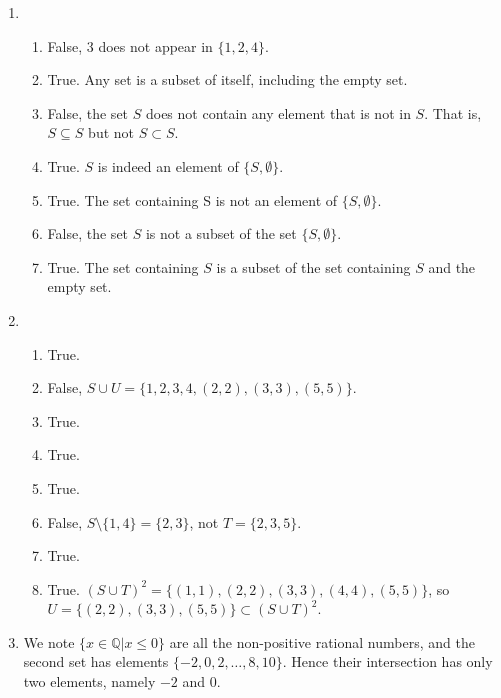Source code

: \begin{enumerate}
    \item \begin{enumerate}[label=(\alph*)]
        \item False, 3 does not appear in $\{1, 2, 4\}$.
        \item True. Any set is a subset of itself, including the empty set.
        \item False, the set $S$ does not contain any element that is not in $S$. That is, $S \subseteq S$ but not $S \subset S$.
        \item True. $S$ is indeed an element of $\{S, \emptyset\}$.
        \item True. The set containing S is not an element of $\{S, \emptyset\}$.
        \item False, the set $S$ is not a subset of the set $\{S, \emptyset\}$.
        \item True. The set containing $S$ is a subset of the set containing $S$ and the empty set.
    \end{enumerate}
    
    \item \begin{enumerate}[label=(\alph*)]
        \item True.
        \item False, $S \cup U = \{1, 2, 3, 4, (2, 2), (3, 3), (5, 5)\}$.
        \item True.
        \item True.
        \item True.
        \item False, $S \setminus \{1, 4\} = \{2, 3\}$, not $T = \{2, 3, 5\}$.
        \item True.
        \item True. $(S \cup T)^2 = \{(1,1), (2,2), (3,3), (4,4), (5,5)\}$, so $U = \{(2,2), (3,3), (5,5)\} \subset (S \cup T)^2$.
    \end{enumerate}
    \item We note $\{x \in \mathbb{Q} \vert x \leq 0\}$ are all the non-positive rational numbers, and the second set has elements $\{-2, 0, 2, \dots, 8, 10\}$. Hence their intersection has only two elements, namely $-2$ and $0$.
\end{enumerate}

────────

• [Your assignment] The whole listing must come back verbatim, with no pictures included.

• [Answer to this problem]
Source code

: \begin{enumerate}
    \item \begin{enumerate}[label=(\alph*)]
        \item False, 3 does not appear in $\{1, 2, 4\}$.
        \item True. Any set is a subset of itself, including the empty set.
        \item False, the set $S$ does not contain any element that is not in $S$. That is, $S \subseteq S$ but not $S \subset S$.
        \item True. $S$ is indeed an element of $\{S, \emptyset\}$.
        \item True. The set containing S is not an element of $\{S, \emptyset\}$.
        \item False, the set $S$ is not a subset of the set $\{S, \emptyset\}$.
        \item True. The set containing $S$ is a subset of the set containing $S$ and the empty set.
    \end{enumerate}
    
    \item \begin{enumerate}[label=(\alph*)]
        \item True.
        \item False, $S \cup U = \{1, 2, 3, 4, (2, 2), (3, 3), (5, 5)\}$.
        \item True.
        \item True.
        \item True.
        \item False, $S \setminus \{1, 4\} = \{2, 3\}$, not $T = \{2, 3, 5\}$.
        \item True.
        \item True. $(S \cup T)^2 = \{(1,1), (2,2), (3,3), (4,4), (5,5)\}$, so $U = \{(2,2), (3,3), (5,5)\} \subset (S \cup T)^2$.
    \end{enumerate}
    \item We note $\{x \in \mathbb{Q} \vert x \leq 0\}$ are all the non-positive rational numbers, and the second set has elements $\{-2, 0, 2, \dots, 8, 10\}$. Hence their intersection has only two elements, namely $-2$ and $0$.
\end{enumerate}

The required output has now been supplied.